Training

The Long Run

A marathon is a very long run and it’s getting to that point in your plan where it’s time to go longer! Our friends at Lucozade Sport are on hand with everything you’ve ever wanted to know about owning the long run...

The long weekend run is the perfect opportunity to practise your routine for Race Day. It’s important not to try anything new on Race Day, so use these sessions to practise absolutely everything – from what you’re going to wear on Race Day, what music you’re going to listen to, and what you’re going to eat and drink during the race, to what you’re going to eat for breakfast and how long before the start of the race. Being prepared will allow you to relax and get a good night’s sleep, ready to chase the personal best you have been striving for.

We recommend aiming to consume breakfast two to four hours before the start of a long run to give your body enough time to digest the meal and to feel comfortable before the start.
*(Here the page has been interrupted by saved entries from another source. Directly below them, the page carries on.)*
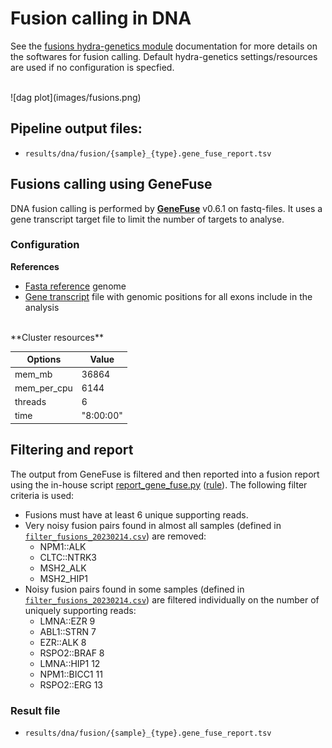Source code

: # Fusion calling in DNA
See the [fusions hydra-genetics module](https://snv_indels.readthedocs.io/en/latest/) documentation for more details on the softwares for fusion calling. Default hydra-genetics settings/resources are used if no configuration is specfied.

<br />
![dag plot](images/fusions.png)

## Pipeline output files:

* `results/dna/fusion/{sample}_{type}.gene_fuse_report.tsv`

## Fusions calling using GeneFuse
DNA fusion calling is performed by **[GeneFuse](https://github.com/OpenGene/GeneFuse)** v0.6.1 on fastq-files. It uses a gene transcript target file to limit the number of targets to analyse.

### Configuration

**References**

* [Fasta reference](references.md#genefuse_fasta) genome
* [Gene transcript](references.md#genefuse_transcripts) file with genomic positions for all exons include in the analysis  

<br />
**Cluster resources**

| **Options** | **Value** |
|-------------|-|
| mem_mb | 36864 |
| mem_per_cpu | 6144 |
| threads | 6 |
| time | "8:00:00" |

## Filtering and report
The output from GeneFuse is filtered and then reported into a fusion report using the in-house script [report_gene_fuse.py](https://github.com/genomic-medicine-sweden/Twist_Solid/blob/develop/workflow/scripts/report_gene_fuse.py) ([rule](https://github.com/genomic-medicine-sweden/Twist_Solid/blob/develop/workflow/rules/report_gene_fuse.smk)). The following filter criteria is used:

* Fusions must have at least 6 unique supporting reads.
* Very noisy fusion pairs found in almost all samples (defined in [`filter_fusions_20230214.csv`](references.md#genefuse_filter_fusions)) are removed:
    - NPM1::ALK
    - CLTC::NTRK3
    - MSH2_ALK
    - MSH2_HIP1
* Noisy fusion pairs found in some samples (defined in [`filter_fusions_20230214.csv`](references.md#genefuse_filter_fusions)) are filtered individually on the number of uniquely supporting reads:
    - LMNA::EZR 9
    - ABL1::STRN 7
    - EZR::ALK 8
    - RSPO2::BRAF 8
    - LMNA::HIP1 12
    - NPM1::BICC1 11
    - RSPO2::ERG 13

### Result file

* `results/dna/fusion/{sample}_{type}.gene_fuse_report.tsv`

<br />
Carbohydrate is the predominant fuel source used during endurance running whether you’re elite or amateur. Stores of carbohydrate are limited in the body and can become depleted during exercise of long duration.

Make sure you top up these stores with a high carbohydrate breakfast. Sticking to foods you’re used to and enjoy eating is advised. Porridge, toast, cereal, bagels and fruit juice are all excellent choices.

It’s also important to start exercise in a hydrated state. Checking your pee colour (using the chart above) is an easy and effective way to check how hydrated you are. A light, pale straw colour shows you’re hydrated and ready to go. Dark means you’re dehydrated and may need to consume extra fluids.